Brock’s Mini Travel Guide to Mandalay, Myanmar

Sitting almost smack dab in the middle of Myanmar, Mandalay is the second largest city in the country and arguably the friendliest.

Less then an hour after arriving, we set off on foot to find something to eat. It took just a few minutes a local was waving us over to join him and his friends for food and drinks. A perfect start to our two weeks in Myanmar.

The next day many locals were smiling and waving, pleased to see two foreigners riding around on bicycles wearing longyis, the traditional dress.

Whether Mandalay is your starting point or grand finale in this country, hopefully this collection of spots and suggestions we came across will help you make the most of your time in the city.


We flew into Mandalay International Airport from Bangkok. Be sure to have sorted your visa well in advance. We then took a private taxi to our hotel in central Mandalay. The cost was 15000 KS or $12 USD. There is also a shuttle van that leaves every 2 hours for 4000 KS or $3 USD per person.

From Mandalay we went to Bagan and booked a transfer through our hotel. We were picked up in a truck and transferred by a basic bus.


If you stay near the royal palace, hire a bicycle to explore the city. With very little auto traffic, it was relaxing to zip around as you please. At each temple there is usually someone who will keep an eye on your bike for a small fee.

If you are exploring further than a bicycle will take you, to U Bein Bridge for example or another region of the city, you can hire a car pretty easily. We went through our hotel as the price was pretty close to the drivers on the street.


AYE MYIT TAR (No 530 81st Street Mandalay, Myanmar)

We came across this restaurant while on our way to see the Moustache Brothers show nearby. Serving up inexpensive, traditional Burmese food, the place was busy with locals and the service was super quick.

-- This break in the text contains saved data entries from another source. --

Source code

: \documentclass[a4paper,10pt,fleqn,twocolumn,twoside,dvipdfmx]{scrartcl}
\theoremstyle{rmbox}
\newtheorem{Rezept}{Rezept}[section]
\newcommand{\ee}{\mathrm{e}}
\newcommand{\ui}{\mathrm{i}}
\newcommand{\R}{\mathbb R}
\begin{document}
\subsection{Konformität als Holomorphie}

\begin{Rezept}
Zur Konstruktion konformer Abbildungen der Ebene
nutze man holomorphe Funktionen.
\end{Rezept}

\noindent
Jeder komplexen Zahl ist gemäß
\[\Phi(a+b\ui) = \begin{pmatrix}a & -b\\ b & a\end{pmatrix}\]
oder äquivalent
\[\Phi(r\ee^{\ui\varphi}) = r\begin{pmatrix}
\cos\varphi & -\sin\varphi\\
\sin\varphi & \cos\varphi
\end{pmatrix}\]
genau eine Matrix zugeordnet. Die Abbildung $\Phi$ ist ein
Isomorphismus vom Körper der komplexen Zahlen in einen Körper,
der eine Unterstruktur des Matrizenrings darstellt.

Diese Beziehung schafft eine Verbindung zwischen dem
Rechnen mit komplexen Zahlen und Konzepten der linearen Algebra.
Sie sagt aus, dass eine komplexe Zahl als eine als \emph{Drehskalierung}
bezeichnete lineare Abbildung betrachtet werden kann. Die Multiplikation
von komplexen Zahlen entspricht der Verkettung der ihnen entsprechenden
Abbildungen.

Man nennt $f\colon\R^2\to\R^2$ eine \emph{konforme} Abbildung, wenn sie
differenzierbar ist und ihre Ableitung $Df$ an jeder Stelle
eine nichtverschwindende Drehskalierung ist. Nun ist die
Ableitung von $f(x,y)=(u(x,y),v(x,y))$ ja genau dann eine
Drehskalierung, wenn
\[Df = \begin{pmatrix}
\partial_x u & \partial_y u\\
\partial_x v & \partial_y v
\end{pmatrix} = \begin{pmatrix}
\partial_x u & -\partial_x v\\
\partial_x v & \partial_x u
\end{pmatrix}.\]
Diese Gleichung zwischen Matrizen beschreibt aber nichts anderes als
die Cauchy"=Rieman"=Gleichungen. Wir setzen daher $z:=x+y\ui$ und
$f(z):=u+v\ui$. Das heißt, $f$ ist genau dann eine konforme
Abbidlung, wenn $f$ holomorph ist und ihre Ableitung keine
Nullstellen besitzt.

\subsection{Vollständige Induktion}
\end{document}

As the city is quite big, there are also many places to stay though they can be hit and miss. We did a lot of research and wanted to be somewhere relatively close to Mandalay Hill and the most popular temples. Stick close to the royal palace, ideally the east side, which will give access to street food and other spots for exploring.

HOTEL BY THE RED CANAL (No.417, corner of 63rd & 22nd Road, Mandalay, Aung Myae Tha Zan Township)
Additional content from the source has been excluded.